Orang-orang menyadari bahwa perilaku mereka mungkin
bermasalah, dan pertimbangan yang lebih bijaksana dan praktis
tentang pro dan kontra dari perubahan perilaku terjadi, dengan
penekanan yang sama ditempatkan pada keduanya.
c. Preparation
Pada tahap ini, masyarakat siap untuk mengambil tindakan dalam
30 hari ke depan. Orang-orang mulai mengambil langkah-langkah
kecil menuju perubahan perilaku, dan mereka percaya bahwa
mengubah perilaku dapat menghasilkan hidup yang lebih sehat.
d.
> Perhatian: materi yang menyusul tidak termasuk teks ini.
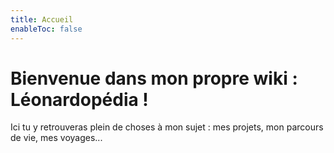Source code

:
 ```yaml
---
title: Accueil
enableToc: false
---
```


# Bienvenue dans mon propre wiki : Léonardopédia !
Ici tu y retrouveras plein de choses à mon sujet : mes projets, mon parcours de vie, mes voyages...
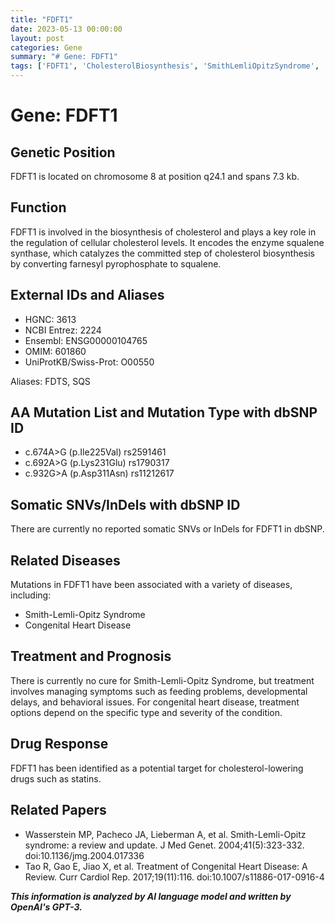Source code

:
 ```yaml
---
title: "FDFT1"
date: 2023-05-13 00:00:00
layout: post
categories: Gene
summary: "# Gene: FDFT1"
tags: ['FDFT1', 'CholesterolBiosynthesis', 'SmithLemliOpitzSyndrome', 'CongenitalHeartDisease', 'Statins', 'DrugTarget', 'Mutation', 'GeneticInformation']
---
```


# Gene: FDFT1

## Genetic Position
FDFT1 is located on chromosome 8 at position q24.1 and spans 7.3 kb.

## Function
FDFT1 is involved in the biosynthesis of cholesterol and plays a key role in the regulation of cellular cholesterol levels. It encodes the enzyme squalene synthase, which catalyzes the committed step of cholesterol biosynthesis by converting farnesyl pyrophosphate to squalene.

## External IDs and Aliases
- HGNC: 3613
- NCBI Entrez: 2224
- Ensembl: ENSG00000104765
- OMIM: 601860
- UniProtKB/Swiss-Prot: O00550

Aliases: FDTS, SQS

## AA Mutation List and Mutation Type with dbSNP ID
- c.674A>G (p.Ile225Val) rs2591461
- c.692A>G (p.Lys231Glu) rs1790317
- c.932G>A (p.Asp311Asn) rs11212617

## Somatic SNVs/InDels with dbSNP ID
There are currently no reported somatic SNVs or InDels for FDFT1 in dbSNP.

## Related Diseases
Mutations in FDFT1 have been associated with a variety of diseases, including:
- Smith-Lemli-Opitz Syndrome
- Congenital Heart Disease

## Treatment and Prognosis
There is currently no cure for Smith-Lemli-Opitz Syndrome, but treatment involves managing symptoms such as feeding problems, developmental delays, and behavioral issues. For congenital heart disease, treatment options depend on the specific type and severity of the condition.

## Drug Response
FDFT1 has been identified as a potential target for cholesterol-lowering drugs such as statins.

## Related Papers
- Wasserstein MP, Pacheco JA, Lieberman A, et al. Smith-Lemli-Opitz syndrome: a review and update. J Med Genet. 2004;41(5):323-332. doi:10.1136/jmg.2004.017336
- Tao R, Gao E, Jiao X, et al. Treatment of Congenital Heart Disease: A Review. Curr Cardiol Rep. 2017;19(11):116. doi:10.1007/s11886-017-0916-4

**_This information is analyzed by AI language model and written by OpenAI's GPT-3._**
Action
Pada tahap ini, orang baru saja mengubah perilaku mereka
(didefinisikan dalam 6 bulan terakhir) dan berniat untuk terus
bergerak maju dengan perubahan perilaku tersebut. Orang
mungkin menunjukkan hal ini dengan mengubah perilaku
bermasalah mereka atau memperoleh perilaku baru yang sehat.
e. Maintenance
Pada tahap ini, orang telah mempertahankan perubahan perilaku
mereka untuk sementara waktu (didefinisikan sebagai lebih dari 6
bulan) dan berniat untuk mempertahankan perubahan perilaku
tersebut di masa mendatang. Orang-orang di tahap ini bekerja
untuk mencegah kekambuhan ke tahap sebelumnya.
f. Relaps
Pada tahap ini, orang tidak memiliki keinginan untuk kembali ke
perilaku tidak sehatnya dan yakin tidak akan kambuh lagi. Karena
jarang tercapai, dan orang cenderung bertahan dalam tahap

15
pemeliharaan, tahap ini sering tidak dipertimbangkan dalam
program promosi kesehatan.

Lebih dari 80% beban hipertensi di negara berpenghasilan rendah dan


menengah adalah karena kurangnya informasi dan praktik perawatan diri yang
buruk. Kurangnya pengetahuan tentang hipertensi merupakan tantangan utama
dalam pengendalian hipertensi (Worku Kassahun et.al., 2019). Studi di seluruh
dunia telah melaporkan kekurangan dalam pengetahuan tentang hipertensi pada
pasien yang mengidapnya. Namun, tidak ada penelitian sebelumnya yang
membandingkan pengetahuan antara pasien hipertensi dan non-hipertensi
ditemukan. Selain itu, diperkirakan antara 30 hingga 50% pasien hipertensi
tidak menyadari bahwa mereka mengidap penyakit tersebut (Lugo-Mata et.al.,
2017).
Pengetahuan tentang faktor-faktor ini sangat penting dalam
pencegahan, pengelolaan, dan pengendalian hipertensi. Orang yang berisiko
menderita hipertensi harus dididik secara dini dan secara berkala untuk menilai
status kesehatannya sehingga pasien dapat mencegah dan apabila terdiagnosis,
pasien memiliki tingkat pengetahuan yang lebih tinggi dan lebih mematuhi
pedoman terapeutik (Nadeem et.al., 2019).